# Exploring the BPZ Test Data

_Alex Malz & Phil Marshall_

We have a small dataset to test our `qp` approximations on: 30,000 photometric redshift 1D posterior PDFs, in "gridded" format, from Melissa Graham (UW, LSST). In this notebook we visualize these distributions, and develop machinery to evaluate our approximations on the whole set in "survey mode." 

## Set-up, Ingest

In [None]:
import numpy as np

import matplotlib.pyplot as plt
%matplotlib inline

import qp

In [None]:
# fake_zs = np.arange(0., 1., 1./350)
z = np.arange(0.01, 3.51, 0.01, dtype='float')
zrange = 3.51-0.01

In [None]:
with open('bpz_euclid_test_10_2.probs', 'rb') as data_file:
    lines = (line.split(None) for line in data_file)
    lines.next()
    # lines.next()
    pdfs = np.array([[float(line[k]) for k in range(1,len(line))] for line in lines])
    pdf_shape = np.shape(pdfs)
    print(np.sum(pdfs, axis=1)[:100] / zrange)
    norm_factor = zrange / pdf_shape[1]
    pdfs /= norm_factor#np.ones(pdf_shape[0])#norm_factors
    print(np.sum(pdfs * zrange, axis=1)[:100])
data_file.close()

We'll need an array of redshifts too, the $z$ in $p(z)$. This is 350 elements long, for the data we are using.

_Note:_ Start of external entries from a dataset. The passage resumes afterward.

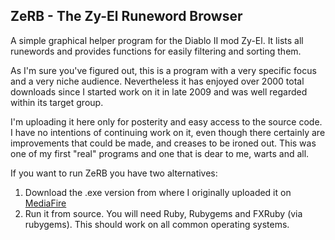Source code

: ## ZeRB - The Zy-El Runeword Browser

A simple graphical helper program for the Diablo II mod Zy-El. It lists all runewords and provides functions for easily filtering and sorting them. 

As I'm sure you've figured out, this is a program with a very specific focus and a very niche audience. Nevertheless it has enjoyed over 2000 total downloads since I started work on it in late 2009 and was well regarded within its target group.

I'm uploading it here only for posterity and easy access to the source code. I have no intentions of continuing work on it, even though there certainly are improvements that could be made, and creases to be ironed out. This was one of my first "real" programs and one that is dear to me, warts and all.

If you want to run ZeRB you have two alternatives:

1. Download the .exe version from where I originally uploaded it on [MediaFire](http://www.mediafire.com/download/jm13bj5klb9o3by/zerb-0.3.2.zip)
2. Run it from source. You will need Ruby, Rubygems and FXRuby (via rubygems). This should work on all common operating systems.
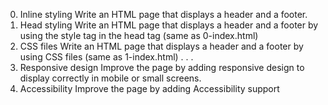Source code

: 0. Inline styling
Write an HTML page that displays a header and a footer.
1. Head styling
Write an HTML page that displays a header and a footer by using the style tag in the head tag (same as 0-index.html)
2. CSS files
Write an HTML page that displays a header and a footer by using CSS files (same as 1-index.html)
.
.
.
11. Responsive design
Improve the page by adding responsive design to display correctly in mobile or small screens.
12. Accessibility
Improve the page by adding Accessibility support
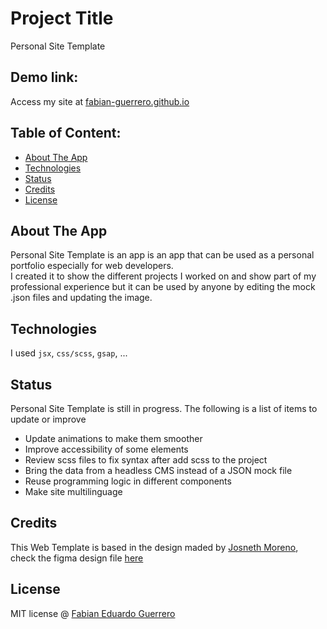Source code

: # Project Title

Personal Site Template

## Demo link:

Access my site at [fabian-guerrero.github.io](https://fabian-guerrero.github.io/)

## Table of Content:

- [About The App](#about-the-app)
- [Technologies](#technologies)
- [Status](#status)
- [Credits](#credits)
- [License](#license)

## About The App

Personal Site Template is an app is an app that can be used as a personal portfolio especially for web developers.  
I created it to show the different projects I worked on and show part of my professional experience but it can be used by anyone by editing the mock .json files and updating the image.

## Technologies

I used `jsx`, `css/scss`, `gsap`, ...

## Status

Personal Site Template is still in progress. The following is a list of items to update or improve

- Update animations to make them smoother
- Improve accessibility of some elements
- Review scss files to fix syntax after add scss to the project
- Bring the data from a headless CMS instead of a JSON mock file
- Reuse programming logic in different components
- Make site multilinguage

## Credits

This Web Template is based in the design maded by [Josneth Moreno](https://www.figma.com/@josnethmoreno), check the figma design file [here](https://www.figma.com/community/file/1248078629029147874/blud-free-landing-page-template-for-developers)

## License

MIT license @ [Fabian Eduardo Guerrero](https://github.com/fabian-guerrero/fabian-guerrero.github.io?tab=MIT-1-ov-file)
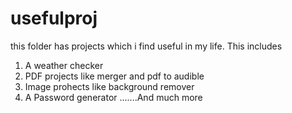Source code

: # usefulproj
this folder has projects which i find useful in my life.
This includes 
1. A weather checker
2. PDF projects like merger and pdf to audible
3. Image prohects like background remover
4. A Password generator
.......And much more
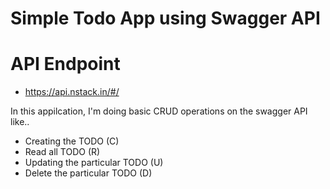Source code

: # Simple Todo App using Swagger API

# API Endpoint
- https://api.nstack.in/#/

In this appilcation, I'm doing basic CRUD operations on the swagger API like..

- Creating the TODO              (C)
- Read all TODO                  (R)
- Updating the particular TODO   (U)
- Delete the particular TODO     (D)
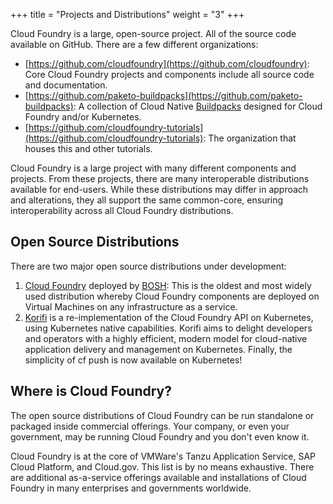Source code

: +++
title = "Projects and Distributions"
weight = "3"
+++

Cloud Foundry is a large, open-source project. All of the source code available on GitHub. There are a few different organizations:

- [https://github.com/cloudfoundry](https://github.com/cloudfoundry): Core Cloud Foundry projects and components include all source code and documentation.
- [https://github.com/paketo-buildpacks](https://github.com/paketo-buildpacks): A collection of Cloud Native [Buildpacks](https://buildpacks.io) designed for Cloud Foundry and/or Kubernetes.
- [https://github.com/cloudfoundry-tutorials](https://github.com/cloudfoundry-tutorials): The organization that houses this and other tutorials.

Cloud Foundry is a large project with many different components and projects. From these projects, there are many interoperable distributions available for end-users. While these distributions may differ in approach and alterations, they all support the same common-core, ensuring interoperability across all Cloud Foundry distributions.

## Open Source Distributions

There are two major open source distributions under development:

1. [Cloud Foundry](https://github.com/cloudfoundry/cf-deployment) deployed by [BOSH](https://bosh.io): This is the oldest and most widely used distribution whereby Cloud Foundry components are deployed on Virtual Machines on any infrastructure as a service.  
1. [Korifi](https://github.com/cloudfoundry/korifi) is a re-implementation of the Cloud Foundry API on Kubernetes, using Kubernetes native capabilities. Korifi aims to delight developers and operators with a highly efficient, modern model for cloud-native application delivery and management on Kubernetes. Finally, the simplicity of cf push is now available on Kubernetes!

## Where is Cloud Foundry?

The open source distributions of Cloud Foundry can be run standalone or packaged inside commercial offerings. Your company, or even your government, may be running Cloud Foundry and you don't even know it. 

Cloud Foundry is at the core of VMWare's Tanzu Application Service, SAP Cloud Platform, and Cloud.gov. This list is by no means exhaustive. There are additional as-a-service offerings available and installations of Cloud Foundry in many enterprises and governments worldwide. 
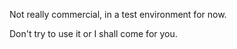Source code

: Not really commercial, in a test environment for now.

Don't try to use it or I shall come for you.
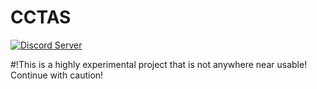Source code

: # CCTAS

[![Discord Server](https://img.shields.io/discord/382339402338402315.svg?label=Discord%20Server)](https://discord.gg/SJmMZKy)

#!This is a highly experimental project that is not anywhere near usable! Continue with caution!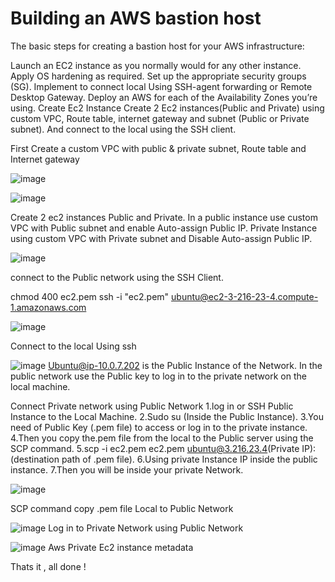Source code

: # Building an AWS bastion host
 The basic steps for creating a bastion host for your AWS infrastructure:

Launch an EC2 instance as you normally would for any other instance.
Apply OS hardening as required.
Set up the appropriate security groups (SG).
Implement to connect local Using SSH-agent forwarding or Remote Desktop Gateway.
Deploy an AWS for each of the Availability Zones you’re using.
Create Ec2 Instance
Create 2 Ec2 instances(Public and Private) using custom VPC, Route table, internet gateway and subnet (Public or Private subnet). And connect to the local using the SSH client.

First Create a custom VPC with public & private subnet, Route table and Internet gateway

![image](https://github.com/haneefmohamed/AWS-Projects/assets/159698808/562ae64e-9e41-48c8-b6cd-4a364c9baf88)

![image](https://github.com/haneefmohamed/AWS-Projects/assets/159698808/86d7095c-ad05-48b0-8f88-a80af7206430)

Create 2 ec2 instances Public and Private. In a public instance use custom VPC with Public subnet and enable Auto-assign Public IP. Private Instance using custom VPC with Private subnet and Disable Auto-assign Public IP.

![image](https://github.com/haneefmohamed/AWS-Projects/assets/159698808/6223b65b-c711-40da-858d-6d0a29009be7)

connect to the Public network using the SSH Client.

chmod 400 ec2.pem
ssh -i "ec2.pem" ubuntu@ec2-3-216-23-4.compute-1.amazonaws.com

![image](https://github.com/haneefmohamed/AWS-Projects/assets/159698808/55b303d6-1f52-4985-b77d-cff5d298f866)

Connect to the local Using ssh

![image](https://github.com/haneefmohamed/AWS-Projects/assets/159698808/9e1f4d12-0adf-435d-97dc-d9a64a8bb8bd)
Ubuntu@ip-10.0.7.202 is the Public Instance of the Network. In the public network use the Public key to log in to the private network on the local machine.

Connect Private network using Public Network
1.log in or SSH Public Instance to the Local Machine.
2.Sudo su (Inside the Public Instance).
3.You need of Public Key (.pem file) to access or log in to the private instance.
4.Then you copy the.pem file from the local to the Public server using the SCP command.
5.scp -i ec2.pem ec2.pem ubuntu@3.216.23.4(Private IP):(destination path of .pem file).
6.Using private Instance IP inside the public instance.
7.Then you will be inside your private Network.

![image](https://github.com/haneefmohamed/AWS-Projects/assets/159698808/ab692799-9936-428e-ba50-912838a91097)

SCP command copy .pem file Local to Public Network

![image](https://github.com/haneefmohamed/AWS-Projects/assets/159698808/e7796280-c3c6-4bd3-80b2-b7f1eac345c3)
Log in to Private Network using Public Network

![image](https://github.com/haneefmohamed/AWS-Projects/assets/159698808/2e2c0fd9-fb20-4fa9-9604-0ac43a3a8b0b)
Aws Private Ec2 instance metadata

Thats it , all done !
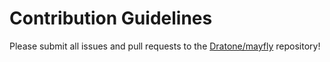 # Contribution Guidelines

Please submit all issues and pull requests to the [Dratone/mayfly](http://github.com/Dratone/mayfly) repository!
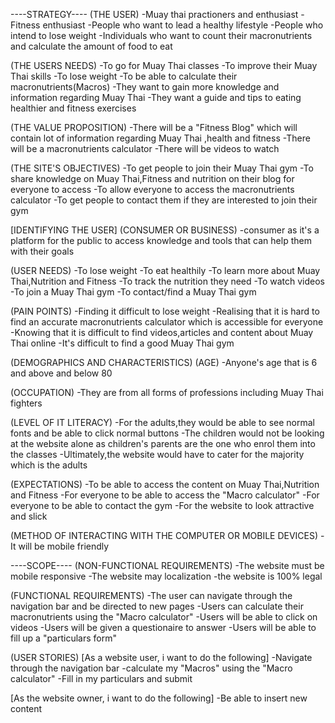----STRATEGY----
(THE USER)
-Muay thai practioners and enthusiast
-Fitness enthusiast
-People who want to lead a healthy lifestyle
-People who intend to lose weight
-Individuals who want to count their macronutrients and calculate the amount of food to eat

(THE USERS NEEDS)
-To go for Muay Thai classes
-To improve their Muay Thai skills
-To lose weight
-To be able to calculate their macronutrients(Macros)
-They want to gain more knowledge and information regarding Muay Thai
-They want a guide and tips to eating healthier and fitness exercises

(THE VALUE PROPOSITION)
-There will be a "Fitness Blog" which will contain lot of information regarding Muay Thai ,health and fitness 
-There will be a macronutrients calculator
-There will be videos to watch

(THE SITE'S OBJECTIVES)
-To get people to join their Muay Thai gym
-To share knowledge on Muay Thai,Fitness and nutrition on their blog for everyone to access
-To  allow everyone to access the macronutrients calculator
-To get people to contact them if they are interested to join their gym

[IDENTIFYING THE USER]
(CONSUMER OR BUSINESS)
-consumer as it's a platform for the public to access knowledge and tools that can help them with their goals

(USER NEEDS)
-To lose weight
-To eat healthily
-To learn more about Muay Thai,Nutrition and Fitness
-To track the nutrition they need
-To watch videos 
-To join a Muay Thai gym
-To contact/find a Muay Thai gym

(PAIN POINTS)
-Finding it difficult to lose weight
-Realising that it is hard to find an accurate macronutrients calculator which is accessible for everyone
-Knowing that it is difficult to find videos,articles and content about Muay Thai online
-It's difficult to find a good Muay Thai gym

(DEMOGRAPHICS AND CHARACTERISTICS)
(AGE)
-Anyone's age that is 6 and above and below 80

(OCCUPATION)
-They are from all forms of professions including Muay Thai fighters

(LEVEL OF IT LITERACY)
-For the adults,they would be able to see normal fonts and be able to click normal buttons
-The children would not be looking at the website alone as children's parents are the one who enrol them into the classes
-Ultimately,the website would have to cater for the majority which is the adults

(EXPECTATIONS)
-To be able to access the content on Muay Thai,Nutrition and Fitness
-For everyone to be able to access the "Macro calculator"
-For everyone to be able to contact the gym
-For the website to look attractive and slick

(METHOD OF INTERACTING WITH THE COMPUTER OR MOBILE DEVICES)
-It will be mobile friendly


----SCOPE----
(NON-FUNCTIONAL REQUIREMENTS)
-The website must be mobile responsive
-The website may localization
-the website is 100% legal

(FUNCTIONAL REQUIREMENTS)
-The user can navigate through the navigation bar and be directed to new pages
-Users can calculate their macronutrients using the "Macro calculator"
-Users will be able to click on videos
-Users will be given a questionaire to answer
-Users will be able to fill up a "particulars form"

(USER STORIES)
[As a website user, i want to do the following]
-Navigate through the navigation bar
-calculate my "Macros" using the "Macro calculator"
-Fill in my particulars and submit


[As the website owner, i want to do the following]
-Be able to insert new content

## Visualizing the BPZ $p(z)$'s

Let's plot a few PDFs, using the `qp` class.

In [None]:
print(pdfs[1])

In [None]:
plt.plot(z, pdfs[1])
plt.xlabel('redshift $z$', fontsize=16);

In [None]:
G = qp.PDF(gridded=(z, pdfs[1]))
G.plot()

In [None]:
G.sample(100, vb=True)
G.plot()

## Approximating the BPZ $p(z)'s$

First let's try drawing some samples:

Quantiles cannot be computed directly from gridded PDFs - we need to make a GMM model first, and use this to instantiate a PDF object using that GMM as `truth`.

In [None]:
samples = G.sample(1000, vb=False)
# S = qp.PDF(samples=samples)
# S.plot()
G.plot()

In [None]:
mixmod = G.mix_mod_fit(n_components=3)
G.plot()

In [None]:
print(mixmod.ppf(np.array([0.1, 0.2, 0.95])))

In [None]:
M = qp.PDF(truth=mixmod)
M.plot()